**What you will do:** Copy each entry below without any change.

**Data records:**

-*-*-

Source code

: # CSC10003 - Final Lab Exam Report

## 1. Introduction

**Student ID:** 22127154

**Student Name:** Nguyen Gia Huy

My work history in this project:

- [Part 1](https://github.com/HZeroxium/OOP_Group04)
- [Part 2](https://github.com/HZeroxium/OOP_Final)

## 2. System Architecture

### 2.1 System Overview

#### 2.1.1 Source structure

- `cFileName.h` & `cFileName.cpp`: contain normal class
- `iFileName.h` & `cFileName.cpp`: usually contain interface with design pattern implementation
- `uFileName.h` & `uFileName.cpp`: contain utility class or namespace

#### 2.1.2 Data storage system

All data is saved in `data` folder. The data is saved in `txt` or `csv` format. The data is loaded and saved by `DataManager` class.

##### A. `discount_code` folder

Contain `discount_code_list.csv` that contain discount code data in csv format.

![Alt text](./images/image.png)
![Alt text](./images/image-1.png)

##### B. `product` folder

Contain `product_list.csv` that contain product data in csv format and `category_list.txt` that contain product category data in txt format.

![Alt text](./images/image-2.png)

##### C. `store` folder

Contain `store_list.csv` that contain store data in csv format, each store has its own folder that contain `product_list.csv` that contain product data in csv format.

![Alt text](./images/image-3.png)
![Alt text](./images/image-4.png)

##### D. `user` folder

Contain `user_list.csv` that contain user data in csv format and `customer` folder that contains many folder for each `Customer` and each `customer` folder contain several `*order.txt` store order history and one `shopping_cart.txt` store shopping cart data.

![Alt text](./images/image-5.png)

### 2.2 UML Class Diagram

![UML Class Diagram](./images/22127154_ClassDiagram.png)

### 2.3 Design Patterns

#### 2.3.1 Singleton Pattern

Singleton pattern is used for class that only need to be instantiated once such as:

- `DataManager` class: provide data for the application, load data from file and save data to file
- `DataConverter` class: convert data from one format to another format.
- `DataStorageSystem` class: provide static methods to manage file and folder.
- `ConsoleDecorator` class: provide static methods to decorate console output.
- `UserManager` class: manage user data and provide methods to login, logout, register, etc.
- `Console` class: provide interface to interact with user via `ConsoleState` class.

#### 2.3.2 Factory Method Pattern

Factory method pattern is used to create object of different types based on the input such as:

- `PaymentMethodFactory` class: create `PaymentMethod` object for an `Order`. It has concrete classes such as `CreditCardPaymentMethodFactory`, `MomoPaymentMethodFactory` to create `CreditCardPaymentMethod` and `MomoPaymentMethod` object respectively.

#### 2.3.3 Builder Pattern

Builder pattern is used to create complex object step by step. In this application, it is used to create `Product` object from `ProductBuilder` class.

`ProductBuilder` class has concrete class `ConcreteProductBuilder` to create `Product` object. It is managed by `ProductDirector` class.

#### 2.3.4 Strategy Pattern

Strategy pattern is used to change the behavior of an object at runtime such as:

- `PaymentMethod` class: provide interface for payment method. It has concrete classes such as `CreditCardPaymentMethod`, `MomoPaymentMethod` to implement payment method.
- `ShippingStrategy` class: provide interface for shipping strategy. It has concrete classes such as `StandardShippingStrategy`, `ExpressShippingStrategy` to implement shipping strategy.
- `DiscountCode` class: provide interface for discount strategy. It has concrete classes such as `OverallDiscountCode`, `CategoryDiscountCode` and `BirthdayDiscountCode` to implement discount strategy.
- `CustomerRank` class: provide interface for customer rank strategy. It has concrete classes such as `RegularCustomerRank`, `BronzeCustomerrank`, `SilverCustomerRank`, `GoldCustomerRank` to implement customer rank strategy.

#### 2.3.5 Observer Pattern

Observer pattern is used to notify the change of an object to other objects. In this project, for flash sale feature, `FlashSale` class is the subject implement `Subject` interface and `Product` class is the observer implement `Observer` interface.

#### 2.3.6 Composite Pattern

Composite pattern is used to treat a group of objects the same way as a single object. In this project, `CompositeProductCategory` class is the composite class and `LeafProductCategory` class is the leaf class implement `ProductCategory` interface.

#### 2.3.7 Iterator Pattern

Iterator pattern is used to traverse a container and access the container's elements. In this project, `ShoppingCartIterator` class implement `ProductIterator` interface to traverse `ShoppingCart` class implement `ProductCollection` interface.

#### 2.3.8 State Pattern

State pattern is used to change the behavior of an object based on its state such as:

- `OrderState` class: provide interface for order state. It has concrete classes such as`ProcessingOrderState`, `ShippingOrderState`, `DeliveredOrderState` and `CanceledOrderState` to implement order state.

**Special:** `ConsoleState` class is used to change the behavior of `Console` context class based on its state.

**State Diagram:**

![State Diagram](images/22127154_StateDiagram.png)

-*-*-

**Response to the task:**
Source code

: # CSC10003 - Final Lab Exam Report

## 1. Introduction

**Student ID:** 22127154

**Student Name:** Nguyen Gia Huy

My work history in this project:

- [Part 1](https://github.com/HZeroxium/OOP_Group04)
- [Part 2](https://github.com/HZeroxium/OOP_Final)

## 2. System Architecture

### 2.1 System Overview

#### 2.1.1 Source structure

- `cFileName.h` & `cFileName.cpp`: contain normal class
- `iFileName.h` & `cFileName.cpp`: usually contain interface with design pattern implementation
- `uFileName.h` & `uFileName.cpp`: contain utility class or namespace

#### 2.1.2 Data storage system

All data is saved in `data` folder. The data is saved in `txt` or `csv` format. The data is loaded and saved by `DataManager` class.

##### A. `discount_code` folder

Contain `discount_code_list.csv` that contain discount code data in csv format.

![Alt text](./images/image.png)
![Alt text](./images/image-1.png)

##### B. `product` folder

Contain `product_list.csv` that contain product data in csv format and `category_list.txt` that contain product category data in txt format.

![Alt text](./images/image-2.png)

##### C. `store` folder

Contain `store_list.csv` that contain store data in csv format, each store has its own folder that contain `product_list.csv` that contain product data in csv format.

![Alt text](./images/image-3.png)
![Alt text](./images/image-4.png)

##### D. `user` folder

Contain `user_list.csv` that contain user data in csv format and `customer` folder that contains many folder for each `Customer` and each `customer` folder contain several `*order.txt` store order history and one `shopping_cart.txt` store shopping cart data.

![Alt text](./images/image-5.png)

### 2.2 UML Class Diagram

![UML Class Diagram](./images/22127154_ClassDiagram.png)

### 2.3 Design Patterns

#### 2.3.1 Singleton Pattern

Singleton pattern is used for class that only need to be instantiated once such as:

- `DataManager` class: provide data for the application, load data from file and save data to file
- `DataConverter` class: convert data from one format to another format.
- `DataStorageSystem` class: provide static methods to manage file and folder.
- `ConsoleDecorator` class: provide static methods to decorate console output.
- `UserManager` class: manage user data and provide methods to login, logout, register, etc.
- `Console` class: provide interface to interact with user via `ConsoleState` class.

#### 2.3.2 Factory Method Pattern

Factory method pattern is used to create object of different types based on the input such as:

- `PaymentMethodFactory` class: create `PaymentMethod` object for an `Order`. It has concrete classes such as `CreditCardPaymentMethodFactory`, `MomoPaymentMethodFactory` to create `CreditCardPaymentMethod` and `MomoPaymentMethod` object respectively.

#### 2.3.3 Builder Pattern

Builder pattern is used to create complex object step by step. In this application, it is used to create `Product` object from `ProductBuilder` class.

`ProductBuilder` class has concrete class `ConcreteProductBuilder` to create `Product` object. It is managed by `ProductDirector` class.

#### 2.3.4 Strategy Pattern

Strategy pattern is used to change the behavior of an object at runtime such as:

- `PaymentMethod` class: provide interface for payment method. It has concrete classes such as `CreditCardPaymentMethod`, `MomoPaymentMethod` to implement payment method.
- `ShippingStrategy` class: provide interface for shipping strategy. It has concrete classes such as `StandardShippingStrategy`, `ExpressShippingStrategy` to implement shipping strategy.
- `DiscountCode` class: provide interface for discount strategy. It has concrete classes such as `OverallDiscountCode`, `CategoryDiscountCode` and `BirthdayDiscountCode` to implement discount strategy.
- `CustomerRank` class: provide interface for customer rank strategy. It has concrete classes such as `RegularCustomerRank`, `BronzeCustomerrank`, `SilverCustomerRank`, `GoldCustomerRank` to implement customer rank strategy.

#### 2.3.5 Observer Pattern

Observer pattern is used to notify the change of an object to other objects. In this project, for flash sale feature, `FlashSale` class is the subject implement `Subject` interface and `Product` class is the observer implement `Observer` interface.

#### 2.3.6 Composite Pattern

Composite pattern is used to treat a group of objects the same way as a single object. In this project, `CompositeProductCategory` class is the composite class and `LeafProductCategory` class is the leaf class implement `ProductCategory` interface.

#### 2.3.7 Iterator Pattern

Iterator pattern is used to traverse a container and access the container's elements. In this project, `ShoppingCartIterator` class implement `ProductIterator` interface to traverse `ShoppingCart` class implement `ProductCollection` interface.

#### 2.3.8 State Pattern

State pattern is used to change the behavior of an object based on its state such as:

- `OrderState` class: provide interface for order state. It has concrete classes such as`ProcessingOrderState`, `ShippingOrderState`, `DeliveredOrderState` and `CanceledOrderState` to implement order state.

**Special:** `ConsoleState` class is used to change the behavior of `Console` context class based on its state.

**State Diagram:**

![State Diagram](images/22127154_StateDiagram.png)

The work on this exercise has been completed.